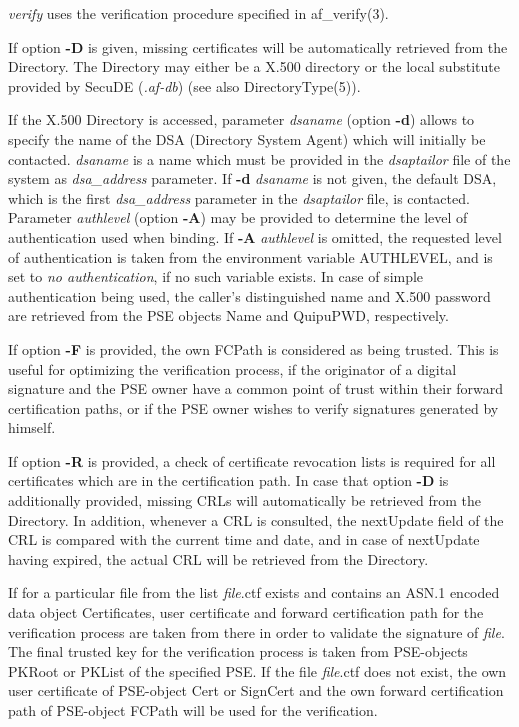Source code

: {\em verify} uses the verification procedure specified in af\_verify(3).

If option {\bf -D} is given, missing certificates will be automatically retrieved from the Directory.
The Directory may either be a X.500 directory or the local substitute provided by 
SecuDE ({\em .af-db}) (see also DirectoryType(5)).

If the X.500 Directory is accessed, parameter {\em dsaname} (option {\bf -d}) allows to specify the name of the DSA (Directory System Agent) which
will initially be contacted. {\em dsaname} is a name which must be provided in the 
{\em dsaptailor} file of the system as {\em dsa\_address} parameter. If {\bf -d} {\em dsaname} is
not given, the default DSA, which is the first {\em dsa\_address} parameter in the {\em dsaptailor} 
file, is contacted.
Parameter {\em authlevel} (option {\bf -A}) may be provided to determine the level of authentication used when binding. If {\bf -A} {\em authlevel} is omitted, the requested 
level of authentication is taken from the environment variable AUTHLEVEL, and is set to {\em no 
authentication}, if no such variable exists.
In case of simple authentication being used, the caller's distinguished name and
X.500 password are retrieved from the PSE objects Name and QuipuPWD, respectively.

If option {\bf -F} is provided, the own FCPath is considered as being trusted.
This is useful for optimizing the verification process,
if the originator of a digital signature and the PSE owner have a common point of trust
within their forward certification paths, or if the PSE owner wishes to verify signatures
generated by himself.

If option {\bf -R} is provided, a check of certificate revocation lists is required for all certificates
which are in the certification path. In case that option {\bf -D} is additionally provided, missing CRLs will
automatically be retrieved from the Directory. In addition, whenever a CRL is consulted, the 
nextUpdate field of the CRL is compared with the current time and date, and in case of nextUpdate
having expired, the actual CRL will be retrieved from the Directory.

If for a particular file from the list {\em file}.ctf exists and contains an ASN.1 encoded data object Certificates, 
user certificate and forward 
certification path for the verification process are taken from there in order to validate the signature
of {\em file}. The final trusted key for 
the verification process is taken from PSE-objects PKRoot or PKList of the specified PSE.
If the file {\em file}.ctf does not exist, the own user certificate of PSE-object Cert or SignCert and
the own forward certification path of PSE-object FCPath will be used for the verification.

* **What is being asked**
Using the material above, transcribe exactly the lines from the line with "automatically retrieved from the Directory." to the line with "If the X.500"; both count, and nothing else goes in.

* **Answer for the task**
If option {\bf -D} is given, missing certificates will be automatically retrieved from the Directory.
The Directory may either be a X.500 directory or the local substitute provided by 
SecuDE ({\em .af-db}) (see also DirectoryType(5)).

If the X.500 Directory is accessed, parameter {\em dsaname} (option {\bf -d}) allows to specify the name of the DSA (Directory System Agent) which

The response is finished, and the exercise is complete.